Today we quite rightly remember the Great War, but two developments this year I find quite disturbing. Everyone on the radio this year seems to feel obliged to say something like “and of course we remember today the thousands of men and women serving now in Afghanistan and Iraq…” and this is usually supplemented by something to do with how, and I quote the bishop of the armed forces, “they are serving for the same reasons, to protect our rights and freedoms…”

I thought that what we remembered on this day was the complete waste of life that the Great War was; the culmination of years of European strutting and political backside sniffing, empire building, and technology idolatry. What we remember is that thousands of young men looking for glory or an excursion from the valley were sent to meaningless deaths.

If this is the case, then we can look at today’s similarly meaningless platitudes in several ways.
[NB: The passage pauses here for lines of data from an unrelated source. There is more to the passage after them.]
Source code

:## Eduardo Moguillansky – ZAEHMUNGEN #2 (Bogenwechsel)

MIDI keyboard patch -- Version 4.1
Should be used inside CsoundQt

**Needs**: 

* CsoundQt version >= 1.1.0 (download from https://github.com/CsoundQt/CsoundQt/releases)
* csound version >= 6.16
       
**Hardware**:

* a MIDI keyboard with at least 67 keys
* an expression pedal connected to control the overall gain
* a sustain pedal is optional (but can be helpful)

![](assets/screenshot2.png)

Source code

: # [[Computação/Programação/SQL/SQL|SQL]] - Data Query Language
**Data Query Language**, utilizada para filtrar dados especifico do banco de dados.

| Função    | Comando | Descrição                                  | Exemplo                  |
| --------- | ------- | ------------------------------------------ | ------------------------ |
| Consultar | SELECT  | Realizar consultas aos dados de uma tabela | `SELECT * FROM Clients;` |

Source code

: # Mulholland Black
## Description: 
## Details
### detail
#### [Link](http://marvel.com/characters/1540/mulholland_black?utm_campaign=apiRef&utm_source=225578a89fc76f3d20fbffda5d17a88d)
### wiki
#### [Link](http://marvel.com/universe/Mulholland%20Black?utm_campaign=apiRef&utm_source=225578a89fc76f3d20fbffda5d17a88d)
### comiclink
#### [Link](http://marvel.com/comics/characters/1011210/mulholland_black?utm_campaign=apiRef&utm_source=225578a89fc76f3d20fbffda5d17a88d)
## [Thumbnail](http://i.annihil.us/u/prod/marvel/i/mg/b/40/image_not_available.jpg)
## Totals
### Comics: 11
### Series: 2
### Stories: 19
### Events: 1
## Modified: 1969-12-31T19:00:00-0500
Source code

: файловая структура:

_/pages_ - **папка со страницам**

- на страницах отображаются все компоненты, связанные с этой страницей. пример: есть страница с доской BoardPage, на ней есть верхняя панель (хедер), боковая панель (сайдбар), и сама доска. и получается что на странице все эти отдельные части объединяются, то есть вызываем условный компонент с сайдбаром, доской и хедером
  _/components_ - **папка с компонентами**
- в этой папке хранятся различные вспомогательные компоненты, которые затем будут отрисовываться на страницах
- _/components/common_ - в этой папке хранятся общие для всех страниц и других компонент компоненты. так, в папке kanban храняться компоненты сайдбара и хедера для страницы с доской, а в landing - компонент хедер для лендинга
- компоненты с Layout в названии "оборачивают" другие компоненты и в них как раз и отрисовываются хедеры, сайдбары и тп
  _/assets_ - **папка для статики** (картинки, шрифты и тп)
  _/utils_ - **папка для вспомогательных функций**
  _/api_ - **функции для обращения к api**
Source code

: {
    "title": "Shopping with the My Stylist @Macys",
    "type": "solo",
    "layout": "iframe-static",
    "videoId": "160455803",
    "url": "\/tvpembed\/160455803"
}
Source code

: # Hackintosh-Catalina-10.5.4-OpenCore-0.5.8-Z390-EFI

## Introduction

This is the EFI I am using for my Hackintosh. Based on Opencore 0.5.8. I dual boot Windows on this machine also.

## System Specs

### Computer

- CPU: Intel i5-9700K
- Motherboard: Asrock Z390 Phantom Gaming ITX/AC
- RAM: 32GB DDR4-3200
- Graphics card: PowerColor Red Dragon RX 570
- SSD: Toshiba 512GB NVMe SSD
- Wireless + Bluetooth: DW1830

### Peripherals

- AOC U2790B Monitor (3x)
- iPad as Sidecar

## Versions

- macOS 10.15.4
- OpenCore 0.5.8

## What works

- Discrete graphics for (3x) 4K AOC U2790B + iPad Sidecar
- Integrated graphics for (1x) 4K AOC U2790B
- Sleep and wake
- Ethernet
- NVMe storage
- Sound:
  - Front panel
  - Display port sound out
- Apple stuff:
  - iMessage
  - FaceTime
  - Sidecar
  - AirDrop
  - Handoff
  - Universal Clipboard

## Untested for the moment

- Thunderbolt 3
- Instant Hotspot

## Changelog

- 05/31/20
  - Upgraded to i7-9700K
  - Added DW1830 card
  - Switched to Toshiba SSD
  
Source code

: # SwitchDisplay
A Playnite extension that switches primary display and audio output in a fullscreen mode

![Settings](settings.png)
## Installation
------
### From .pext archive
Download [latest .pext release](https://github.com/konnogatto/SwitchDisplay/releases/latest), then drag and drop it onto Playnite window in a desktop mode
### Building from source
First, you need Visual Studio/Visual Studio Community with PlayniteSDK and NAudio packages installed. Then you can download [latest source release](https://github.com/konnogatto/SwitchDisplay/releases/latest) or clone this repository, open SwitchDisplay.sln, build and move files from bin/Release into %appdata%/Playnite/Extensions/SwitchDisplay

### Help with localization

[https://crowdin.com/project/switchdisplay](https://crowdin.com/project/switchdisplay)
1) The bishop is correct, they did go for the same reasons, but these reasons were wasteful of human life, not to ‘protect us’.

2) The bishop is correct; we should have looked back on the Great War on behalf of the present day army, but not when they are already deployed and it happens to be 11/11. We should have looked back on the Great War and not sent these people in the first place

3) The bishop is correct; there is a connection between these deployments, but not because they are fighting for freedom, but because these wars found their genesis in the disgusting behaviour of the ‘great powers’ as they scavenged the corpse of the Ottoman Empire and took a ruler to the rest of the world.

All this comes back to the point that these are meaningless platitudes. We annually wheel out all three of our WW1 veterans without thinking ‘Oh look, these young men could even have been alive today. That’s how much life they were robbed of’. We ponder war without really thinking anything at all. The paradox is that we remember the dead {not glorious; just dead} who serve us even now as a warning, with an empty state ceremony, empty because they want to shirk responsibility for the fact they still do the same. We as citizens all admire and treasure our veterans and mourn their loss, we really do. It is the unreformed State that keeps reminding us to ‘remember’. This year I think they are the ones who should be told to remember. The guns did not ‘fall silent’, they just waited for the next time. The dead did not ‘fall’, they were blown to pieces. They didn’t fight for queen and country or the rolling hills or any other cliche; they fought for their lives and the lives of their friends once the adventure turned to nightmare.